==== DATA FOR ANALYSIS

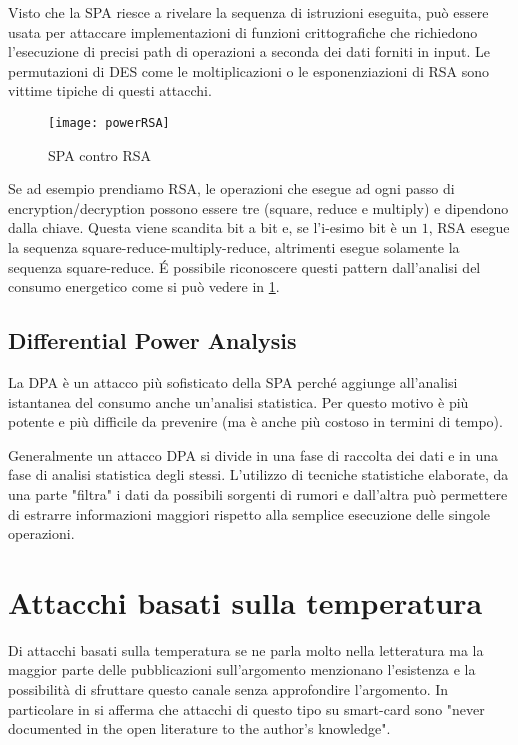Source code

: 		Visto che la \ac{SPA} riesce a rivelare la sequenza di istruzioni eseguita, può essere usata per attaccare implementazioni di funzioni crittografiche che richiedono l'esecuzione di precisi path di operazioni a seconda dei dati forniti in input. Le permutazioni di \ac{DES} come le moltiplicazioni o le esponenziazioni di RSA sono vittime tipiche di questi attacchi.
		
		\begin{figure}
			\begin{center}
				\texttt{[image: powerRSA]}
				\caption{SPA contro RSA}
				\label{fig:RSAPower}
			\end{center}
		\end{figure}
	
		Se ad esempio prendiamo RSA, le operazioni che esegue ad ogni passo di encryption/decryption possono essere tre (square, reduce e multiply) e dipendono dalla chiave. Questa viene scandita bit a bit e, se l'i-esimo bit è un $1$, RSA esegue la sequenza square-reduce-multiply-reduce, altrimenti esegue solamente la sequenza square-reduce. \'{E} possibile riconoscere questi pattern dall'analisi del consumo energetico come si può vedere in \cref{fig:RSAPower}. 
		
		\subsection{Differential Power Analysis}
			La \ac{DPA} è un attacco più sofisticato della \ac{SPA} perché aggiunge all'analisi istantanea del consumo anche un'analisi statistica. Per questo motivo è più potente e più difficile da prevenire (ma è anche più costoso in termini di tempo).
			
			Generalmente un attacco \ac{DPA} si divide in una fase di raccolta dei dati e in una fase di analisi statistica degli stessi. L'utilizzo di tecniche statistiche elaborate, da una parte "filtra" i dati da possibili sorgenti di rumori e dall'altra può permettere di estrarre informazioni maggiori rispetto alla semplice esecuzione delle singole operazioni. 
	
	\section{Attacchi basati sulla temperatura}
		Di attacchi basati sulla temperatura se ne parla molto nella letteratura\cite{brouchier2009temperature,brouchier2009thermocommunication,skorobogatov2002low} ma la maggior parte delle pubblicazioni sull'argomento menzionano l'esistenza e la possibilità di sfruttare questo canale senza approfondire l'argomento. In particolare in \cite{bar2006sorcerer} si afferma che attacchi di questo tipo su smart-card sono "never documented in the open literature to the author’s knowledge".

========

All that belongs in the answer is the run of lines above from the line containing "di questi attacchi." through the line containing "termini di tempo).", exactly as written.

ANSWER SPACE:
: 		Visto che la \ac{SPA} riesce a rivelare la sequenza di istruzioni eseguita, può essere usata per attaccare implementazioni di funzioni crittografiche che richiedono l'esecuzione di precisi path di operazioni a seconda dei dati forniti in input. Le permutazioni di \ac{DES} come le moltiplicazioni o le esponenziazioni di RSA sono vittime tipiche di questi attacchi.
		
		\begin{figure}
			\begin{center}
				\texttt{[image: powerRSA]}
				\caption{SPA contro RSA}
				\label{fig:RSAPower}
			\end{center}
		\end{figure}
	
		Se ad esempio prendiamo RSA, le operazioni che esegue ad ogni passo di encryption/decryption possono essere tre (square, reduce e multiply) e dipendono dalla chiave. Questa viene scandita bit a bit e, se l'i-esimo bit è un $1$, RSA esegue la sequenza square-reduce-multiply-reduce, altrimenti esegue solamente la sequenza square-reduce. \'{E} possibile riconoscere questi pattern dall'analisi del consumo energetico come si può vedere in \cref{fig:RSAPower}. 
		
		\subsection{Differential Power Analysis}
			La \ac{DPA} è un attacco più sofisticato della \ac{SPA} perché aggiunge all'analisi istantanea del consumo anche un'analisi statistica. Per questo motivo è più potente e più difficile da prevenire (ma è anche più costoso in termini di tempo).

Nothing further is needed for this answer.